На вчерашнее письмо и книгу С. отозвалась листочком, – с тобой не боюсь гипербол! – что-то похожее на один из пластов кожи. Сердечной. Борис! Борис! Скорей в Царствие небесное, где ни кож, ни сердец.
Асеев будет писать? Любопытно. Рада. У меня холод по спине от его фамилии, стальной. Почему не Алексеев? Боль<ше> бы свет<а>. А это звук ножа по стеклу. Читаю Конармию Бабеля, хочется сказать слова 3-летней – когда-то! – Али: «Кто тебе так глаза перевернул?» Какой романтизм ненависти! Если ксендз, так уж непременно лифчики прихожанок.
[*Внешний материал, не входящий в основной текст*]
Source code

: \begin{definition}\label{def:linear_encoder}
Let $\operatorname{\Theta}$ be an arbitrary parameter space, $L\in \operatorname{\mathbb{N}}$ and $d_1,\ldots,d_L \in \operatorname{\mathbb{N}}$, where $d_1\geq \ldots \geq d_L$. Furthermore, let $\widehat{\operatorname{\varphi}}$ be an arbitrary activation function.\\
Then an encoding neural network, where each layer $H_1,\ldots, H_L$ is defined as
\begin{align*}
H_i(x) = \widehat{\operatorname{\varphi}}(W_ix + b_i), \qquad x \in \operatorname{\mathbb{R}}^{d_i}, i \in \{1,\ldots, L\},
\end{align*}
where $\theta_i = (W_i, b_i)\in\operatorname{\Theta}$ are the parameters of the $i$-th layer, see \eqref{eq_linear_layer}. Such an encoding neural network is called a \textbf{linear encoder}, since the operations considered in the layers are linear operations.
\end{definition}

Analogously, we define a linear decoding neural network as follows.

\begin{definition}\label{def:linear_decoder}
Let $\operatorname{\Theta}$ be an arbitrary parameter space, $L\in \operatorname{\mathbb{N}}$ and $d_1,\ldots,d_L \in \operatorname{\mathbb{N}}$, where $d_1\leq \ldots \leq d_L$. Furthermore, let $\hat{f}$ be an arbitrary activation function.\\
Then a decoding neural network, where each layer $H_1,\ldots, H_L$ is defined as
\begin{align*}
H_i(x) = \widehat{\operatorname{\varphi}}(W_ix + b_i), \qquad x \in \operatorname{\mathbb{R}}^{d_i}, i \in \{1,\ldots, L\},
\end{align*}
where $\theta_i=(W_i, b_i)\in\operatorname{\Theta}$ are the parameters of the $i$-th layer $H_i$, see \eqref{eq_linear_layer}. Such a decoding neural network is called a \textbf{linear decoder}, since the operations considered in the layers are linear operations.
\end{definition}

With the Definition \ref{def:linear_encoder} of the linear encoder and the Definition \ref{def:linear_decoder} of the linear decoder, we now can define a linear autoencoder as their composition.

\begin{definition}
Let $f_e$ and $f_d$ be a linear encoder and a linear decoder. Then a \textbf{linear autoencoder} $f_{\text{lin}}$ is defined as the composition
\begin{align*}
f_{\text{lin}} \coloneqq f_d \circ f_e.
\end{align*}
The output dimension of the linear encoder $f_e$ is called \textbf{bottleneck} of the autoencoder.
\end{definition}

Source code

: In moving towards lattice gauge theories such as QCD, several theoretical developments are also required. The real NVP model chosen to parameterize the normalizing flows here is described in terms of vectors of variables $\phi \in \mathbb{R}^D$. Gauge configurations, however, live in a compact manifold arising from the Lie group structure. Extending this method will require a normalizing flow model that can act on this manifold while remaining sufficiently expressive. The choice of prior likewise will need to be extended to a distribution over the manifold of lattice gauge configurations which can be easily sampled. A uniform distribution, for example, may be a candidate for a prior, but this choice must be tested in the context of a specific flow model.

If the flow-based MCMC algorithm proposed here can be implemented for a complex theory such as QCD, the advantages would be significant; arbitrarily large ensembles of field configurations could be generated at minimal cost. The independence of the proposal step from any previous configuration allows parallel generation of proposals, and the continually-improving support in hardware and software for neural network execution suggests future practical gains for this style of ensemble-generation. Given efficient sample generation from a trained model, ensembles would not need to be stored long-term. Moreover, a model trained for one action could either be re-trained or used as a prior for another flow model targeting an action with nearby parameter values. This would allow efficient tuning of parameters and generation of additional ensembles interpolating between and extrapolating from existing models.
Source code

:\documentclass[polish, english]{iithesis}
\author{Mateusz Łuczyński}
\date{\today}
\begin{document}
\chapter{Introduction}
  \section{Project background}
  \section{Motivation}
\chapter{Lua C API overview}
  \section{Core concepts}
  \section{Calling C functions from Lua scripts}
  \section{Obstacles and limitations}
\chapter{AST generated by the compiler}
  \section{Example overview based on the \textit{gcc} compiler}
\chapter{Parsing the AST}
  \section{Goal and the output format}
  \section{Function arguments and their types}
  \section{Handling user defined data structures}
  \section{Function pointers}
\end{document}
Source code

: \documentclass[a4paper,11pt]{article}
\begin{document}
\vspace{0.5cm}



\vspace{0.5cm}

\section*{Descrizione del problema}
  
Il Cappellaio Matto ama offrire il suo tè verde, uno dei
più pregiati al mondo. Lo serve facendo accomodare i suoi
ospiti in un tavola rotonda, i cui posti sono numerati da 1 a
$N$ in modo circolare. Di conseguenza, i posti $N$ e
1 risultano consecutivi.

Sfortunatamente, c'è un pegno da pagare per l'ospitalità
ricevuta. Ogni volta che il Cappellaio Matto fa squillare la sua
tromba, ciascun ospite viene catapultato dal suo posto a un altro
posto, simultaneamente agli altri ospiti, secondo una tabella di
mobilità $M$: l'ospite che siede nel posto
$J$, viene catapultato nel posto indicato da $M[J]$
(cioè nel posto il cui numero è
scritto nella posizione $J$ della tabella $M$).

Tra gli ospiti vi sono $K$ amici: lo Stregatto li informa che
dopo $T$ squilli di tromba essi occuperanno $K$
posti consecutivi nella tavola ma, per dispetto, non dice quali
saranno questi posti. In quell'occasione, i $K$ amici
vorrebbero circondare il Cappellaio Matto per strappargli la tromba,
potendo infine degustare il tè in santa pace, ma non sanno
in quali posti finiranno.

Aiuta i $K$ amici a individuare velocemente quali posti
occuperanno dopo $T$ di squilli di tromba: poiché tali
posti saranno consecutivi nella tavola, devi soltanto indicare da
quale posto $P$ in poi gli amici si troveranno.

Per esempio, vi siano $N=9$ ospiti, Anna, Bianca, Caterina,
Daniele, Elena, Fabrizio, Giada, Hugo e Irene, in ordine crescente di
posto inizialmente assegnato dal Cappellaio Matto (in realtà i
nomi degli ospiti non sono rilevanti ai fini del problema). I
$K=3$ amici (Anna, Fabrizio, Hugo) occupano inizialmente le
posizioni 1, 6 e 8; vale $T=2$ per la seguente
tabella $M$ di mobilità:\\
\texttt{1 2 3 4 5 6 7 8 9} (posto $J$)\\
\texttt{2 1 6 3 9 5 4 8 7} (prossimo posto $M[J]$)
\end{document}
Единств<енное> мил<ое> место в книге когда с ним говорят молодцы и красавцы начдивы: «Паршивенький какой». Умилительно. А правда, так паршив, как встает? Еще хорош один старый генерал, не жел<ающий> сдаться. Захлебывание зверствами и уродст<вами>. Маяковского передернуло от твоих червей, а что он сказал на сценку над мертвым поляком. Всё ли нужно писать, даже бывшее? И не лучше ли об ином помолчать.